◆ Document images with source code ◆
********
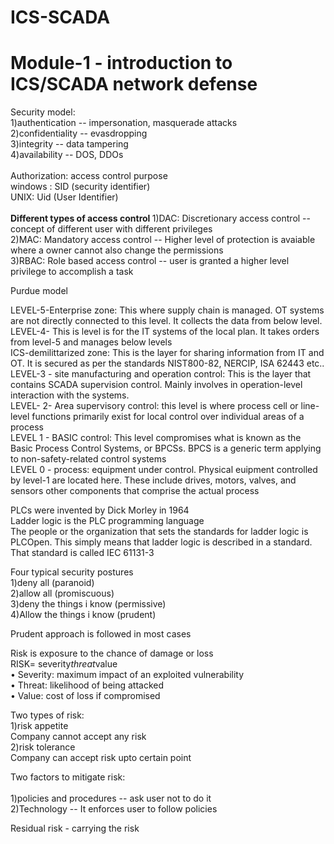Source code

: # ICS-SCADA

<h1>Module-1 - introduction to ICS/SCADA network defense</h1>
<html>
<body>Security model: <br>
1)authentication -- impersonation, masquerade attacks <br> 
2)confidentiality -- evasdropping <br>
3)integrity -- data tampering <br>
4)availability -- DOS, DDOs<br>

</br>
Authorization: access control purpose <br>
windows : SID (security identifier) <br>
UNIX: Uid  (User Identifier) <br>
</br>
<b> Different types of access control </b>
1)DAC: Discretionary access control -- concept of different user with different privileges </br>
2)MAC: Mandatory access control -- Higher level of protection is avaiable where a owner cannot also change the permissions </br>
3)RBAC: Role based access control -- user is granted a higher level privilege to accomplish a task </br>

</body>


Purdue model

LEVEL-5-Enterprise zone: This where supply chain is managed. OT systems are not directly connected to this level. It collects the data from below level. </br>
LEVEL-4- This is level is for the IT systems of the local plan. It takes orders from level-5 and manages below levels  </br>
ICS-demilittarized zone: This is the layer for sharing information from IT and OT. It is secured as per the standards NIST800-82, NERCIP, ISA 62443 etc.. </br>
LEVEL-3 - site manufacturing and operation control: This is the layer that contains SCADA supervision control. Mainly involves in  operation-level interaction with the systems. </br>
LEVEL- 2- Area supervisory control: this level is where process cell or line-level functions primarily exist
for local control over individual areas of a process </br>
LEVEL 1 - BASIC control: This level compromises what is known as the Basic Process Control Systems, or BPCSs. BPCS is a generic term applying to non-safety-related control systems </br>
LEVEL 0 - process: equipment under control. Physical euipment controlled by level-1 are located here. These include drives, motors, valves, and sensors other components that comprise the actual process </br>


PLCs were invented by Dick Morley in 1964</br>
Ladder logic is the PLC programming language </br>
The people or the organization that sets the standards for ladder logic is PLCOpen. This simply means that ladder logic is described in a standard. That standard is called IEC 61131-3 </br>

Four typical security postures</br>
1)deny all (paranoid)</br>
2)allow all (promiscuous)</br>
3)deny the things i know (permissive)</br>
4)Allow the things i know (prudent)</br>

Prudent approach is followed in most cases </br>

Risk is exposure to the chance of damage or loss</br>
RISK= severity*threat*value </br>
• Severity: maximum impact of an exploited vulnerability</br>
• Threat: likelihood of being attacked </br>
• Value: cost of loss if compromised</br>

Two types of risk:
</br>
1)risk appetite
</br>
Company cannot accept any risk 
</br>
2)risk tolerance 
</br>
Company can accept risk upto certain point
</br>

Two factors to mitigate risk:</br>    
1)policies and procedures -- ask user not to do it</br>
2)Technology -- It enforces user to follow policies </br>

Residual risk - carrying the risk </br>




</br>


</html>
********
◆ To do ◆
From the line holding "being attacked </br>" down to the final line above, quote every line exactly and only those lines.

◆ Task answer ◆
• Threat: likelihood of being attacked </br>
• Value: cost of loss if compromised</br>

Two types of risk:
</br>
1)risk appetite
</br>
Company cannot accept any risk 
</br>
2)risk tolerance 
</br>
Company can accept risk upto certain point
</br>

Two factors to mitigate risk:</br>    
1)policies and procedures -- ask user not to do it</br>
2)Technology -- It enforces user to follow policies </br>

Residual risk - carrying the risk </br>




</br>


</html>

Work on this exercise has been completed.